May 14, 2026
By Ryan Cheng ’26, psychological science major
I came to RPI as a biology major. This was mostly out of circumstance, in all honesty. I was directionless, and biology seemed like a catch-all for me to figure out what I wanted to do. Not to discount any biology majors out there — it is hard work. That first year was one intense wake-up call, and when I got my transcript back at the end of freshman year, I was devastated. I thought I was done for.
But, I kept going. I took time to reflect. I talked to close friends, professors, and eventually realized there was something else I wanted to pursue, so I became a psychological science major. I didn’t know it at the time, but it was one of the best decisions I ever made. It allowed me to combine my interests in science and creativity in new ways, helping me learn about myself and what I want to do.
While the change in majors did little to lighten the workload (we RPI students pride ourselves on that), I found that doing work that I enjoyed, in subjects that I enjoyed, gave me a new drive to keep going. I was finally doing something I felt confident in and loved, regardless of the difficulty. If there's one thing you will learn at this school, it's how to fall and pick yourself back up.
That lesson extended far beyond academics. Writing had been a dream of mine since childhood – one that was often met with gentle skepticism. I understood why. People who cared about me wanted stability for me, not uncertainty. But the desire never left. I kept writing in small ways, nurturing a quiet belief that someday it might lead somewhere.
My 10th grade literature teacher was the first person to truly encourage my passion. He recognized something in my work and encouraged me to put it out into the world. I entered a school writing contest almost on impulse and to my surprise, I won. The prize was a chance to publish my own book through school. I had a grueling senior year, but through my own efforts and the support of my teachers, I got it done. That one moment gave me hope that perhaps one day I would achieve my childhood dream.
Then college came and my dream quietly slipped into the background. I fell into the belief that writing was secondary to everything else — a hobby, nothing more. It was only after my first year at RPI that I was able to see that belief for what it was: something I had constructed myself. The resources and people had been there all along. Over the last two years, through RPI’s humanities courses, I have met some of the most brilliant and wonderful people — people who have shown so much support for me and my work, and who have taught me how to both be a better writer and person.

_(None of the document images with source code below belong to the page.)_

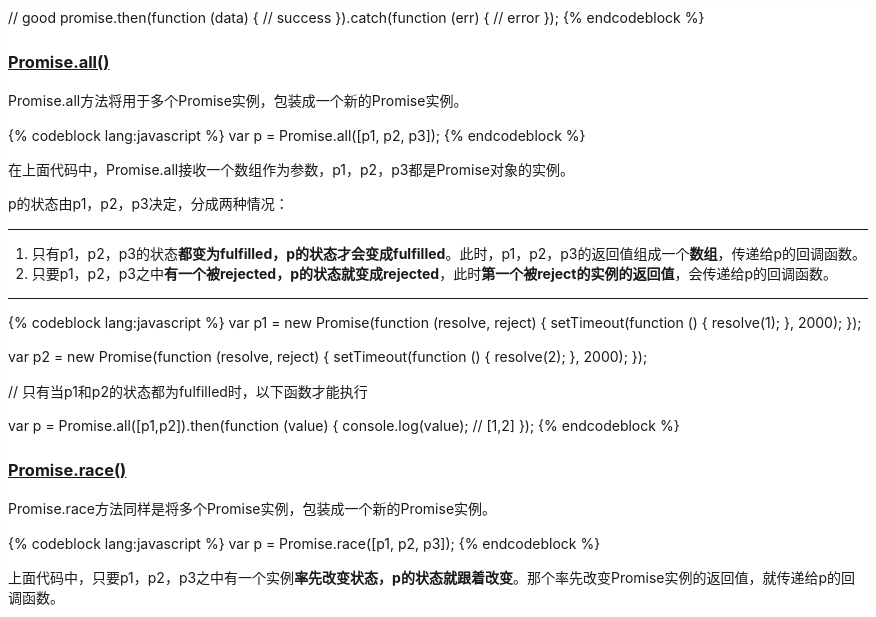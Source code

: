 // good
promise.then(function (data) {
  // success
}).catch(function (err) {
  // error
});
{% endcodeblock %}

### [Promise.all()](https://developer.mozilla.org/zh-CN/docs/Web/JavaScript/Reference/Global_Objects/Promise/all)

Promise.all方法将用于多个Promise实例，包装成一个新的Promise实例。

{% codeblock lang:javascript %}
var p = Promise.all([p1, p2, p3]);
{% endcodeblock %}

在上面代码中，Promise.all接收一个数组作为参数，p1，p2，p3都是Promise对象的实例。

p的状态由p1，p2，p3决定，分成两种情况：

---
1. 只有p1，p2，p3的状态**都变为fulfilled，p的状态才会变成fulfilled**。此时，p1，p2，p3的返回值组成一个**数组**，传递给p的回调函数。
2. 只要p1，p2，p3之中**有一个被rejected，p的状态就变成rejected**，此时**第一个被reject的实例的返回值**，会传递给p的回调函数。
---

{% codeblock lang:javascript %}
var p1 = new Promise(function (resolve, reject) {
  setTimeout(function () {
    resolve(1);
  }, 2000);
});

var p2 = new Promise(function (resolve, reject) {
  setTimeout(function () {
    resolve(2);
  }, 2000);
});

// 只有当p1和p2的状态都为fulfilled时，以下函数才能执行

var p = Promise.all([p1,p2]).then(function (value) {
  console.log(value);    // [1,2]
});
{% endcodeblock %}

### [Promise.race()](https://developer.mozilla.org/zh-CN/docs/Web/JavaScript/Reference/Global_Objects/Promise/race)

Promise.race方法同样是将多个Promise实例，包装成一个新的Promise实例。

{% codeblock lang:javascript %}
var p = Promise.race([p1, p2, p3]);
{% endcodeblock %}

上面代码中，只要p1，p2，p3之中有一个实例**率先改变状态，p的状态就跟着改变**。那个率先改变Promise实例的返回值，就传递给p的回调函数。
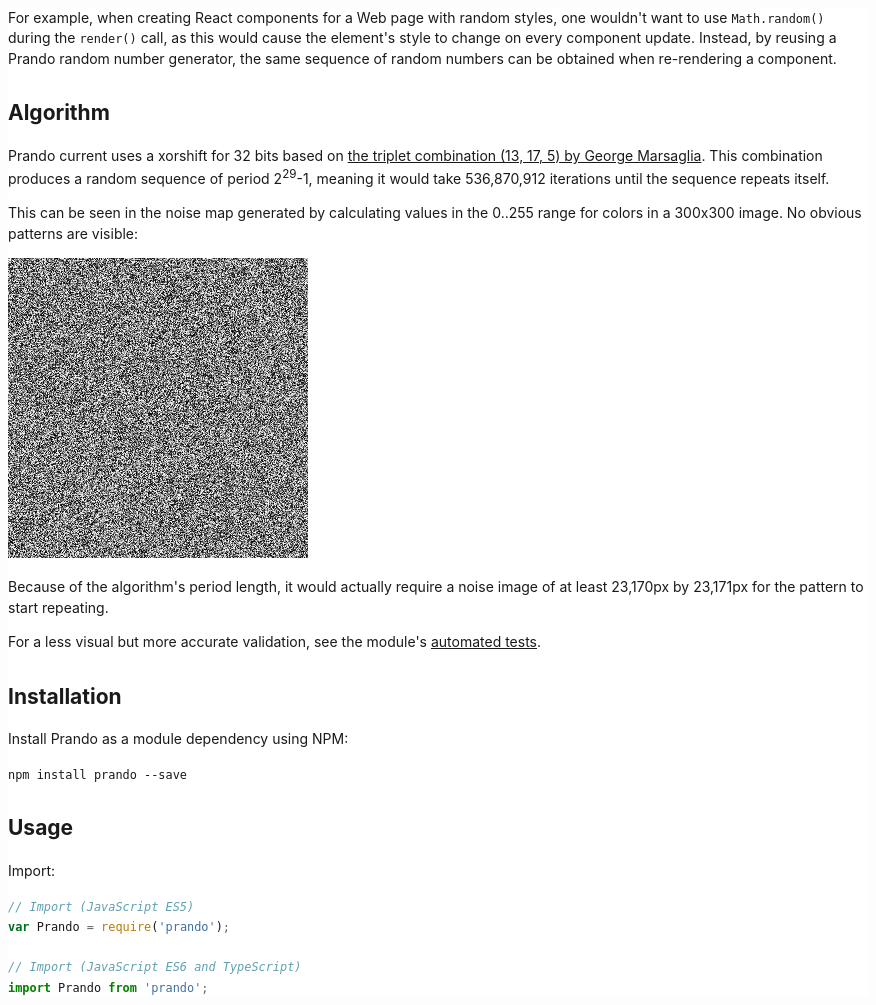 For example, when creating React components for a Web page with random styles, one wouldn't want to use `Math.random()` during the `render()` call, as this would cause the element's style to change on every component update. Instead, by reusing a Prando random number generator, the same sequence of random numbers can be obtained when re-rendering a component.


## Algorithm

Prando current uses a xorshift for 32 bits based on [the triplet combination (13, 17, 5) by George Marsaglia](http://www.jstatsoft.org/v08/i14/paper). This combination produces a random sequence of period 2<sup>29</sup>-1, meaning it would take 536,870,912 iterations until the sequence repeats itself.

This can be seen in the noise map generated by calculating values in the 0..255 range for colors in a 300x300 image. No obvious patterns are visible:

![Noise example](./docs/noise.png)

Because of the algorithm's period length, it would actually require a noise image of at least 23,170px by 23,171px for the pattern to start repeating.

For a less visual but more accurate validation, see the module's [automated tests](https://travis-ci.org/zeh/prando).


## Installation

Install Prando as a module dependency using NPM:

```shell
npm install prando --save
```

## Usage

Import:

```javascript
// Import (JavaScript ES5)
var Prando = require('prando');

// Import (JavaScript ES6 and TypeScript)
import Prando from 'prando';
```
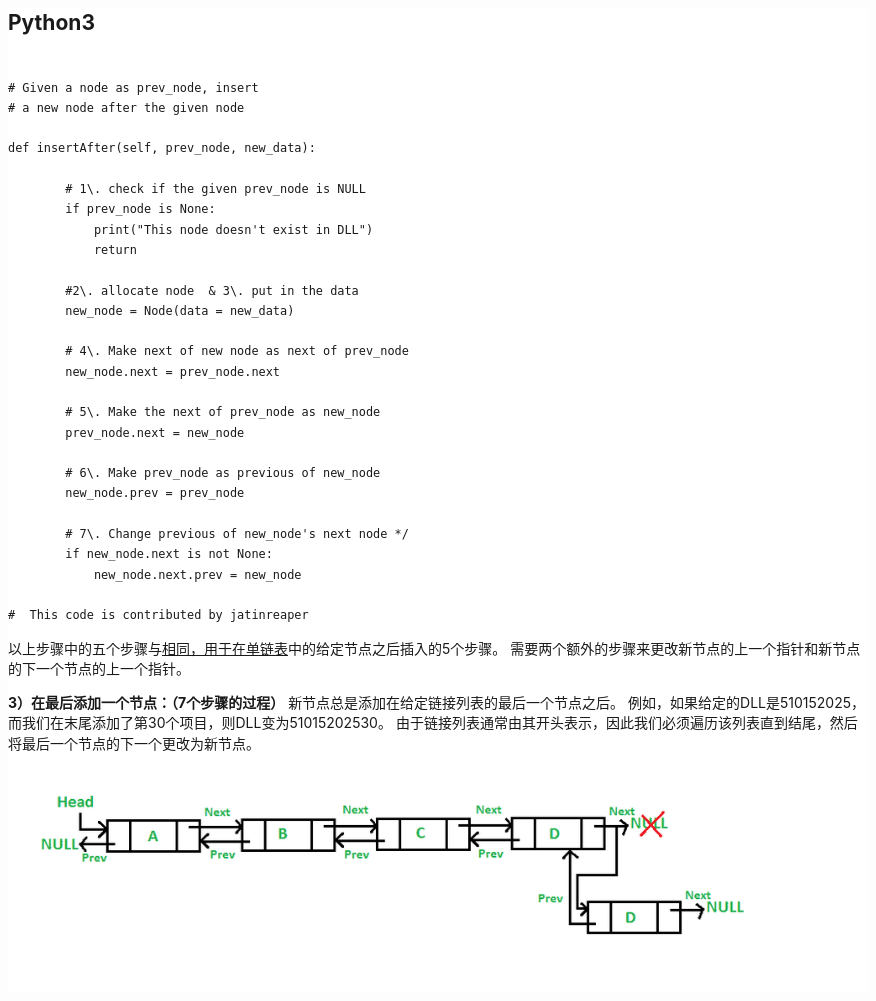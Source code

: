 ## Python3

```

# Given a node as prev_node, insert 
# a new node after the given node 

def insertAfter(self, prev_node, new_data): 

        # 1\. check if the given prev_node is NULL 
        if prev_node is None: 
            print("This node doesn't exist in DLL") 
            return

        #2\. allocate node  & 3\. put in the data 
        new_node = Node(data = new_data) 

        # 4\. Make next of new node as next of prev_node 
        new_node.next = prev_node.next

        # 5\. Make the next of prev_node as new_node  
        prev_node.next = new_node 

        # 6\. Make prev_node as previous of new_node 
        new_node.prev = prev_node 

        # 7\. Change previous of new_node's next node */ 
        if new_node.next is not None: 
            new_node.next.prev = new_node 

#  This code is contributed by jatinreaper 

```

以上步骤中的五个步骤与[相同，用于在单链表](http://quiz.geeksforgeeks.org/linked-list-set-2-inserting-a-node/)中的给定节点之后插入的5个步骤。 需要两个额外的步骤来更改新节点的上一个指针和新节点的下一个节点的上一个指针。

**3）在最后添加一个节点：（7个步骤的过程）**
新节点总是添加在给定链接列表的最后一个节点之后。 例如，如果给定的DLL是510152025，而我们在末尾添加了第30个项目，则DLL变为51015202530。
由于链接列表通常由其开头表示，因此我们必须遍历该列表直到结尾，然后 将最后一个节点的下一个更改为新节点。

[![dll_add_end](img/9f08d4d15c29abf81080ea4f62c04e0d.png)](https://media.geeksforgeeks.org/wp-content/cdn-uploads/gq/2014/03/DLL_add_end1.png)
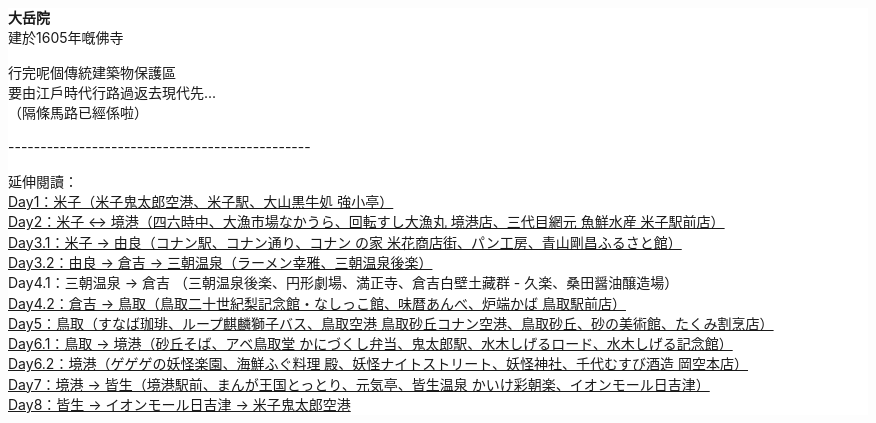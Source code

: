 **大岳院**  
建於1605年嘅佛寺  
  
行完呢個傳統建築物保護區  
要由江戶時代行路過返去現代先...  
（隔條馬路已經係啦）  
  
\-----------------------------------------------  
  
延伸閱讀：  
[Day1：米子（米子鬼太郎空港、米子駅、大山黒牛処 強小亭）](https://www.hidie.net/2020/01/day1.html)  
[Day2：米子 ↔ 境港（四六時中、大漁市場なかうら、回転すし大漁丸 境港店、三代目網元 魚鮮水産 米子駅前店）](https://www.hidie.net/2020/01/day2.html)  
[Day3.1：米子 → 由良（コナン駅、コナン通り、コナン の家 米花商店街、パン工房、青山剛昌ふるさと館）](https://www.hidie.net/2020/01/day31.html)  
[Day3.2：由良 → 倉吉 → 三朝温泉（ラーメン幸雅、三朝温泉後楽）](https://www.hidie.net/2020/01/day32.html)  
Day4.1：三朝温泉 → 倉吉 （三朝温泉後楽、円形劇場、満正寺、倉吉白壁土藏群 - 久楽、桑田醤油醸造場）  
[Day4.2：倉吉 → 鳥取（鳥取二十世紀梨記念館・なしっこ館、味暦あんべ、炉端かば 鳥取駅前店）](https://www.hidie.net/2020/02/day42.html)  
[Day5：鳥取（すなば珈琲、ループ麒麟獅子バス、鳥取空港 鳥取砂丘コナン空港、鳥取砂丘、砂の美術館、たくみ割烹店）](https://www.hidie.net/2020/02/day5.html)  
[Day6.1：鳥取 → 境港（砂丘そば、アベ鳥取堂 かにづくし弁当、鬼太郎駅、水木しげるロード、水木しげる記念館）](https://www.hidie.net/2020/02/day61.html)  
[Day6.2：境港（ゲゲゲの妖怪楽園、海鮮ふぐ料理 殿、妖怪ナイトストリート、妖怪神社、千代むすび酒造 岡空本店）](https://www.hidie.net/2020/02/day62.html)  
[Day7：境港 → 皆生（境港駅前、まんが王国とっとり、元気亭、皆生温泉 かいけ彩朝楽、イオンモール日吉津）](https://www.hidie.net/2020/02/day7.html)  
[Day8：皆生 → イオンモール日吉津 → 米子鬼太郎空港](https://www.hidie.net/2020/02/day8.html)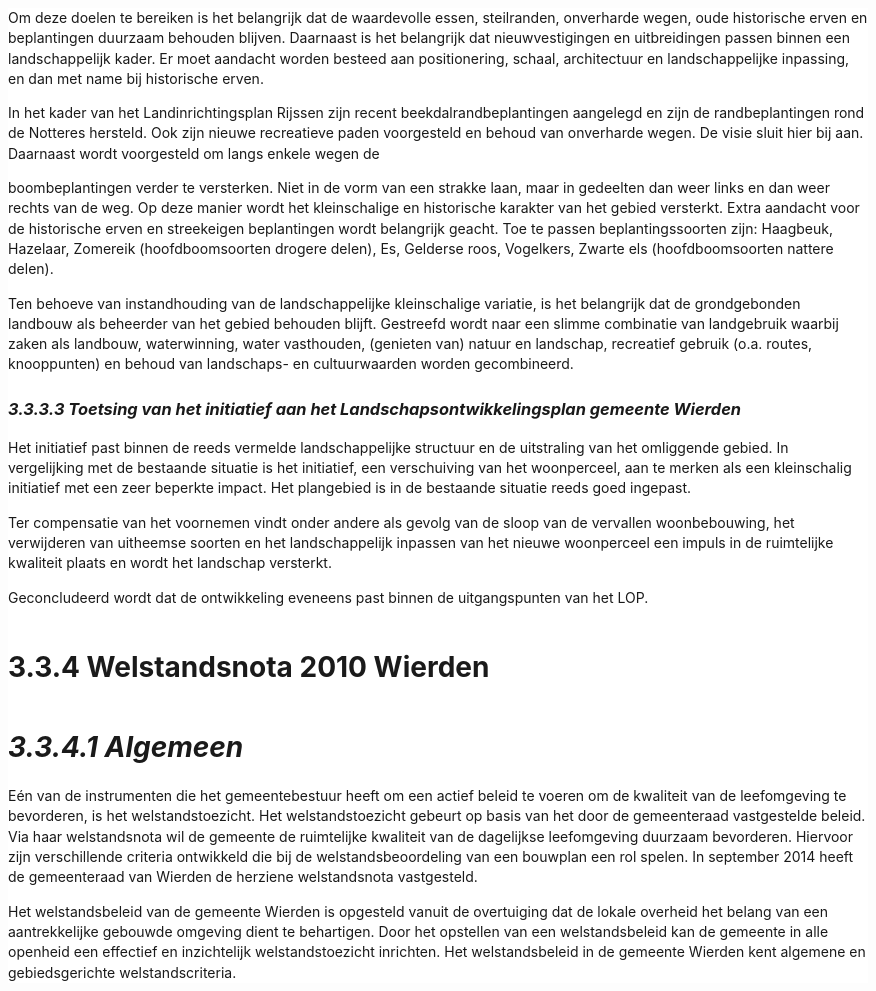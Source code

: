 Om deze doelen te bereiken is het belangrijk dat de waardevolle essen, steilranden, onverharde wegen, oude historische erven en beplantingen duurzaam behouden blijven. Daarnaast is het belangrijk dat nieuwvestigingen en uitbreidingen passen binnen een landschappelijk kader. Er moet aandacht worden besteed aan positionering, schaal, architectuur en landschappelijke inpassing, en dan met name bij historische erven.

In het kader van het Landinrichtingsplan Rijssen zijn recent beekdalrandbeplantingen aangelegd en zijn de randbeplantingen rond de Notteres hersteld. Ook zijn nieuwe recreatieve paden voorgesteld en behoud van onverharde wegen. De visie sluit hier bij aan. Daarnaast wordt voorgesteld om langs enkele wegen de

boombeplantingen verder te versterken. Niet in de vorm van een strakke laan, maar in gedeelten dan weer links en dan weer rechts van de weg. Op deze manier wordt het kleinschalige en historische karakter van het gebied versterkt. Extra aandacht voor de historische erven en streekeigen beplantingen wordt belangrijk geacht. Toe te passen beplantingssoorten zijn: Haagbeuk, Hazelaar, Zomereik (hoofdboomsoorten drogere delen), Es, Gelderse roos, Vogelkers, Zwarte els (hoofdboomsoorten nattere delen).

Ten behoeve van instandhouding van de landschappelijke kleinschalige variatie, is het belangrijk dat de grondgebonden landbouw als beheerder van het gebied behouden blijft. Gestreefd wordt naar een slimme combinatie van landgebruik waarbij zaken als landbouw, waterwinning, water vasthouden, (genieten van) natuur en landschap, recreatief gebruik (o.a. routes, knooppunten) en behoud van landschaps- en cultuurwaarden worden gecombineerd.

### *3.3.3.3 Toetsing van het initiatief aan het Landschapsontwikkelingsplan gemeente Wierden*

Het initiatief past binnen de reeds vermelde landschappelijke structuur en de uitstraling van het omliggende gebied. In vergelijking met de bestaande situatie is het initiatief, een verschuiving van het woonperceel, aan te merken als een kleinschalig initiatief met een zeer beperkte impact. Het plangebied is in de bestaande situatie reeds goed ingepast.

Ter compensatie van het voornemen vindt onder andere als gevolg van de sloop van de vervallen woonbebouwing, het verwijderen van uitheemse soorten en het landschappelijk inpassen van het nieuwe woonperceel een impuls in de ruimtelijke kwaliteit plaats en wordt het landschap versterkt.

Geconcludeerd wordt dat de ontwikkeling eveneens past binnen de uitgangspunten van het LOP.

# **3.3.4 Welstandsnota 2010 Wierden**

# *3.3.4.1 Algemeen*

Eén van de instrumenten die het gemeentebestuur heeft om een actief beleid te voeren om de kwaliteit van de leefomgeving te bevorderen, is het welstandstoezicht. Het welstandstoezicht gebeurt op basis van het door de gemeenteraad vastgestelde beleid. Via haar welstandsnota wil de gemeente de ruimtelijke kwaliteit van de dagelijkse leefomgeving duurzaam bevorderen. Hiervoor zijn verschillende criteria ontwikkeld die bij de welstandsbeoordeling van een bouwplan een rol spelen. In september 2014 heeft de gemeenteraad van Wierden de herziene welstandsnota vastgesteld.

Het welstandsbeleid van de gemeente Wierden is opgesteld vanuit de overtuiging dat de lokale overheid het belang van een aantrekkelijke gebouwde omgeving dient te behartigen. Door het opstellen van een welstandsbeleid kan de gemeente in alle openheid een effectief en inzichtelijk welstandstoezicht inrichten. Het welstandsbeleid in de gemeente Wierden kent algemene en gebiedsgerichte welstandscriteria.
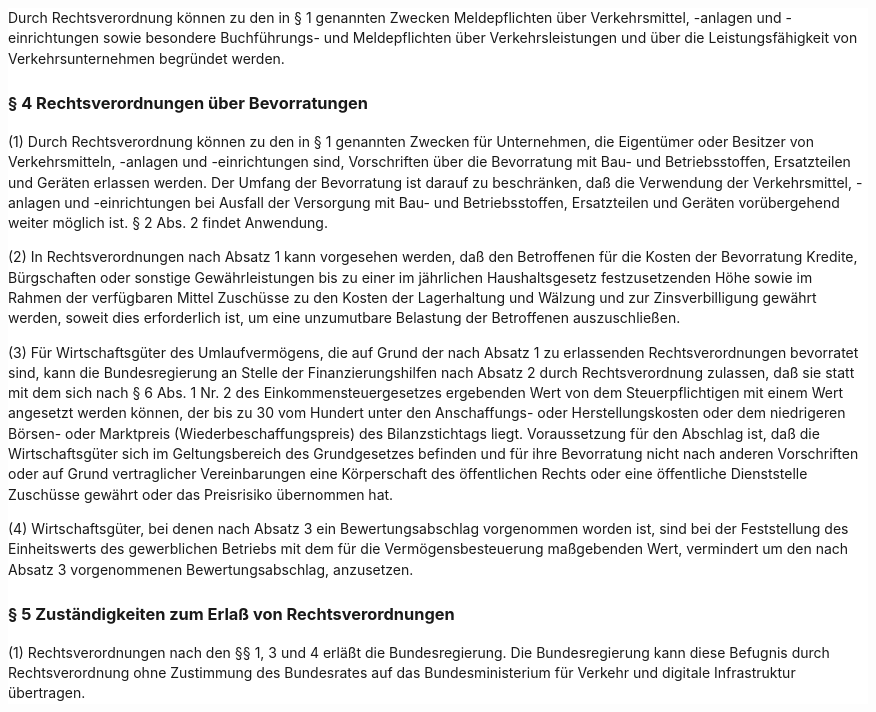 Durch Rechtsverordnung können zu den in § 1 genannten Zwecken
Meldepflichten über Verkehrsmittel, -anlagen und -einrichtungen sowie
besondere Buchführungs- und Meldepflichten über Verkehrsleistungen und
über die Leistungsfähigkeit von Verkehrsunternehmen begründet werden.


### § 4 Rechtsverordnungen über Bevorratungen

(1) Durch Rechtsverordnung können zu den in § 1 genannten Zwecken für
Unternehmen, die Eigentümer oder Besitzer von Verkehrsmitteln,
-anlagen und -einrichtungen sind, Vorschriften über die Bevorratung
mit Bau- und Betriebsstoffen, Ersatzteilen und Geräten erlassen
werden. Der Umfang der Bevorratung ist darauf zu beschränken, daß die
Verwendung der Verkehrsmittel, -anlagen und -einrichtungen bei Ausfall
der Versorgung mit Bau- und Betriebsstoffen, Ersatzteilen und Geräten
vorübergehend weiter möglich ist. § 2 Abs. 2 findet Anwendung.

(2) In Rechtsverordnungen nach Absatz 1 kann vorgesehen werden, daß
den Betroffenen für die Kosten der Bevorratung Kredite, Bürgschaften
oder sonstige Gewährleistungen bis zu einer im jährlichen
Haushaltsgesetz festzusetzenden Höhe sowie im Rahmen der verfügbaren
Mittel Zuschüsse zu den Kosten der Lagerhaltung und Wälzung und zur
Zinsverbilligung gewährt werden, soweit dies erforderlich ist, um eine
unzumutbare Belastung der Betroffenen auszuschließen.

(3) Für Wirtschaftsgüter des Umlaufvermögens, die auf Grund der nach
Absatz 1 zu erlassenden Rechtsverordnungen bevorratet sind, kann die
Bundesregierung an Stelle der Finanzierungshilfen nach Absatz 2 durch
Rechtsverordnung zulassen, daß sie statt mit dem sich nach § 6 Abs. 1
Nr. 2 des Einkommensteuergesetzes ergebenden Wert von dem
Steuerpflichtigen mit einem Wert angesetzt werden können, der bis zu
30 vom Hundert unter den Anschaffungs- oder Herstellungskosten oder
dem niedrigeren Börsen- oder Marktpreis (Wiederbeschaffungspreis) des
Bilanzstichtags liegt. Voraussetzung für den Abschlag ist, daß die
Wirtschaftsgüter sich im Geltungsbereich des Grundgesetzes befinden
und für ihre Bevorratung nicht nach anderen Vorschriften oder auf
Grund vertraglicher Vereinbarungen eine Körperschaft des öffentlichen
Rechts oder eine öffentliche Dienststelle Zuschüsse gewährt oder das
Preisrisiko übernommen hat.

(4) Wirtschaftsgüter, bei denen nach Absatz 3 ein Bewertungsabschlag
vorgenommen worden ist, sind bei der Feststellung des Einheitswerts
des gewerblichen Betriebs mit dem für die Vermögensbesteuerung
maßgebenden Wert, vermindert um den nach Absatz 3 vorgenommenen
Bewertungsabschlag, anzusetzen.


### § 5 Zuständigkeiten zum Erlaß von Rechtsverordnungen

(1) Rechtsverordnungen nach den §§ 1, 3 und 4 erläßt die
Bundesregierung. Die Bundesregierung kann diese Befugnis durch
Rechtsverordnung ohne Zustimmung des Bundesrates auf das
Bundesministerium für Verkehr und digitale Infrastruktur übertragen.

That is what a school that prides itself on STEM and engineering did for my writing: it gave me a supportive working environment, excellent faculty to learn from, and peers who helped me believe in myself again.
So if you ever ask me whether I have any regrets — whether, given the chance, I would go back in time and choose a different path — my answer would be no, every single time. By the end of this journey, I think my peers and I can all say we got exactly what we put into this experience. For all its imperfections, I wouldn't be who I am today without it.